>>>

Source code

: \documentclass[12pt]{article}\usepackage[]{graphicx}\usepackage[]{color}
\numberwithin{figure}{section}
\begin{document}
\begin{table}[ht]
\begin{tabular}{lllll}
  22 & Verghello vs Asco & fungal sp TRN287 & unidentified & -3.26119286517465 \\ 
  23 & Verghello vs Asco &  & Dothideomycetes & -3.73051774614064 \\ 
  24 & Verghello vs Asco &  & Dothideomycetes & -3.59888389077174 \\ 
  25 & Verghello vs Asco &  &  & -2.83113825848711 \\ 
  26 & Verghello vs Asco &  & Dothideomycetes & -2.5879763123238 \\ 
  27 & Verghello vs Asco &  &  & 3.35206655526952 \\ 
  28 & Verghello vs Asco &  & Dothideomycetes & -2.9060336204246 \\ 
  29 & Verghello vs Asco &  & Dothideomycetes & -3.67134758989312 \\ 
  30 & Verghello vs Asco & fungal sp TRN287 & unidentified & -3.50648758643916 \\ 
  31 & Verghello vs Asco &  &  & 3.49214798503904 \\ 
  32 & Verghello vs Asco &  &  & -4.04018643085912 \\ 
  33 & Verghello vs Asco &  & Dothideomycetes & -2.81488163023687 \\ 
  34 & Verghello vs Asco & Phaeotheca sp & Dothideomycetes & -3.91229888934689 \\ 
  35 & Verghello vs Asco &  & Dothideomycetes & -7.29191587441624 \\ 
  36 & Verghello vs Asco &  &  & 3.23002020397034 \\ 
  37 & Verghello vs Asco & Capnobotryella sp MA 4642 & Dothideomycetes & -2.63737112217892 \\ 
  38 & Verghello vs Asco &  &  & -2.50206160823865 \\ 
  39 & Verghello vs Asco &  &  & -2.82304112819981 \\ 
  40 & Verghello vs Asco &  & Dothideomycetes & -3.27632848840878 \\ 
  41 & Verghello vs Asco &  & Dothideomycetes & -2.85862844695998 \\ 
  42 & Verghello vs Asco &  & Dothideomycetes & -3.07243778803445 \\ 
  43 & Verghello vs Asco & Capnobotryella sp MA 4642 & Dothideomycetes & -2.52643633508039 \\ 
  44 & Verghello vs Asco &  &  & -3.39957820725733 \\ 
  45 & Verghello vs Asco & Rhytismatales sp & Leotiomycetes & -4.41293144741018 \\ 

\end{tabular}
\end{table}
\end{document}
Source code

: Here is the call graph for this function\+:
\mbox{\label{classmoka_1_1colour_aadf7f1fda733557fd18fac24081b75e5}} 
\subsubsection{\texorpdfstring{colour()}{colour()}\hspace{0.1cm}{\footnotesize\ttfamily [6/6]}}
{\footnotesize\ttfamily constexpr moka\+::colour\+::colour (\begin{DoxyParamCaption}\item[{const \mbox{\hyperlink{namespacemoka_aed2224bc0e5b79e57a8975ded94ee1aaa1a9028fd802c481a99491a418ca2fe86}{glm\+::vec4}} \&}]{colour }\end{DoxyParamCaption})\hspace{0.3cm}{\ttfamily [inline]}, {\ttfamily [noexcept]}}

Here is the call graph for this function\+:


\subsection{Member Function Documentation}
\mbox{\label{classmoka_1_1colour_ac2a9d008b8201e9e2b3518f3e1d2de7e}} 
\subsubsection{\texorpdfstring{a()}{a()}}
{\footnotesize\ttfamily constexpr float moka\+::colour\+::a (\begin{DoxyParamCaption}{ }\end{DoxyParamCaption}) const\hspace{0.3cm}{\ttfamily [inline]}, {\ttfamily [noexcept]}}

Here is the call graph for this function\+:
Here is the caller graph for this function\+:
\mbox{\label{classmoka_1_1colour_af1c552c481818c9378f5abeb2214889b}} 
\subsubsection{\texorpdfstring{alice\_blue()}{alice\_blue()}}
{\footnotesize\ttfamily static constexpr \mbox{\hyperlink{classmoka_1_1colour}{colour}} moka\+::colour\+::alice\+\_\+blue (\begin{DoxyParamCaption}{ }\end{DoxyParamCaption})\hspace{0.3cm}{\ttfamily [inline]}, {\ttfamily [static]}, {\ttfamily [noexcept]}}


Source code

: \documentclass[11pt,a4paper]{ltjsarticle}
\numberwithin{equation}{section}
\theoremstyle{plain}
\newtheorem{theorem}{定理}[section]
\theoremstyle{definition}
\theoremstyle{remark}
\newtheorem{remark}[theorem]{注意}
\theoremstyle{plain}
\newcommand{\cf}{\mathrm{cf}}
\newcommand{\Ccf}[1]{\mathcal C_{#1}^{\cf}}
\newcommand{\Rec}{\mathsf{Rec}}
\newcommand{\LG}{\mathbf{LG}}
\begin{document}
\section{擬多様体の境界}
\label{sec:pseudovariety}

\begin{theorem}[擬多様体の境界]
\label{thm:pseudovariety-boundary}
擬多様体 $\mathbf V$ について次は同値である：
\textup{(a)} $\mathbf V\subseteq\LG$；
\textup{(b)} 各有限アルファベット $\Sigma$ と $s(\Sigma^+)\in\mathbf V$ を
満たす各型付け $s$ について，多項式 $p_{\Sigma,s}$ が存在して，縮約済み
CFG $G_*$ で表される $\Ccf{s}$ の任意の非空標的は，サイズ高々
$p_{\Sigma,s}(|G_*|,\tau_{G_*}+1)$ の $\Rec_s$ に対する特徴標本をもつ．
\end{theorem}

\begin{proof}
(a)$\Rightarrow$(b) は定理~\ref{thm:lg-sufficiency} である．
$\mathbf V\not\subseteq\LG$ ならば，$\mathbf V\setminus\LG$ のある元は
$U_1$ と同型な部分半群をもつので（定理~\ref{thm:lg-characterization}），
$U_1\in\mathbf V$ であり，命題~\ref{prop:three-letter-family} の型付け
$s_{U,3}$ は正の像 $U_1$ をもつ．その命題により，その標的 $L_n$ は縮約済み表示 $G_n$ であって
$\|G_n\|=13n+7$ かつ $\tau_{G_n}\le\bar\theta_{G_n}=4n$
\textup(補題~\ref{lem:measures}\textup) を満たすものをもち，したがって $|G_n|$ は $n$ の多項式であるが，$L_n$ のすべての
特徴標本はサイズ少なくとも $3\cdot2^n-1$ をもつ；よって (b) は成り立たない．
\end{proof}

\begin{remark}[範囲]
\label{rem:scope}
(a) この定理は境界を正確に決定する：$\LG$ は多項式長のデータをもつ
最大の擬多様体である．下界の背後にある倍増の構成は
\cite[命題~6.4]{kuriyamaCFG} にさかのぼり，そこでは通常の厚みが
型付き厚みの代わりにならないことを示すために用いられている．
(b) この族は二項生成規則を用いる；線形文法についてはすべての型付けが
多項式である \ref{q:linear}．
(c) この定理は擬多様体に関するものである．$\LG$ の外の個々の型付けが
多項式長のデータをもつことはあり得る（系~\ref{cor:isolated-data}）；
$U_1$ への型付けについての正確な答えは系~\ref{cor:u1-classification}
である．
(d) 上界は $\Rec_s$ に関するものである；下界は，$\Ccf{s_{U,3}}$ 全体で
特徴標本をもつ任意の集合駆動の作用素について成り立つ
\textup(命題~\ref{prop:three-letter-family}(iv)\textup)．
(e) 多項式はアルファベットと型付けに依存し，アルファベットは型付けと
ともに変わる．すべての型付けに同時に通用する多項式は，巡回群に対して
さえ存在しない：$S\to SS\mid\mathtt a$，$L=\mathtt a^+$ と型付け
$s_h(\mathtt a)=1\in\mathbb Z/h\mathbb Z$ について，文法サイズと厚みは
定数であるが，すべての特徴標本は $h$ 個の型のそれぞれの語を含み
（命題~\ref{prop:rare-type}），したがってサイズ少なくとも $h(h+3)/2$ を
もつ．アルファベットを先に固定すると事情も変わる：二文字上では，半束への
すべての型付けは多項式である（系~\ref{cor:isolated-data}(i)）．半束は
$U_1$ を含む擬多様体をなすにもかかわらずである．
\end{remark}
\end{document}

<<<

> [WORK TO BE COMPLETED]: Every line above in which the word "subseteq" is present must be copied into the answer.

> [COMPLETED TASK]:
\textup{(a)} $\mathbf V\subseteq\LG$；
$\mathbf V\not\subseteq\LG$ ならば，$\mathbf V\setminus\LG$ のある元は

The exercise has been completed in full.